━━━━━ Given records ━━━━━

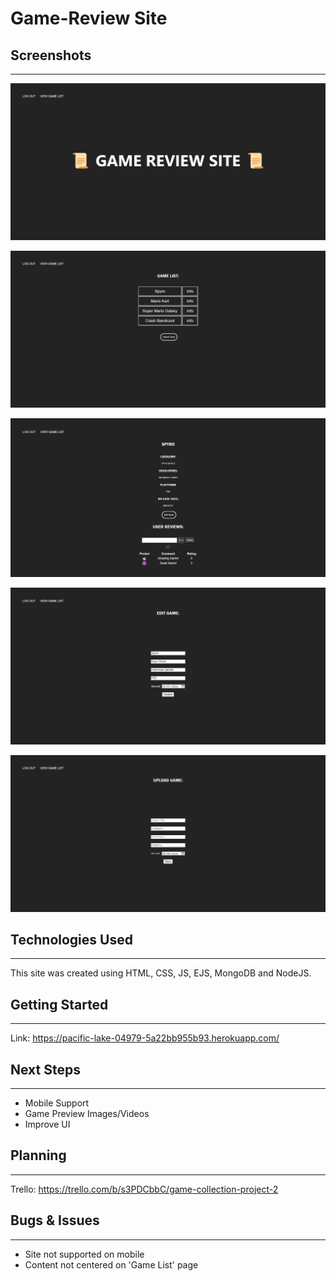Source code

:# **Game-Review Site**

## Screenshots
****
![Alt text](public/images/screenshot-1.png)

![Alt text](public/images/screenshot-2.png)

![Alt text](public/images/screenshot-3.png)

![Alt text](public/images/screenshot-4.png)

![Alt text](public/images/screenshot-5.png)

## Technologies Used
****
This site was created using HTML, CSS, JS, EJS, MongoDB and NodeJS.

## Getting Started
****
Link:
https://pacific-lake-04979-5a22bb955b93.herokuapp.com/

## Next Steps
****
- Mobile Support
- Game Preview Images/Videos
- Improve UI

## Planning
****
Trello:
https://trello.com/b/s3PDCbbC/game-collection-project-2

## Bugs & Issues
****
- Site not supported on mobile
- Content not centered on 'Game List' page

━━━━━

• Work instructions:
Check each line of the records above for the word "https", count the lines that have it, and give only the count.

• Written answer:
2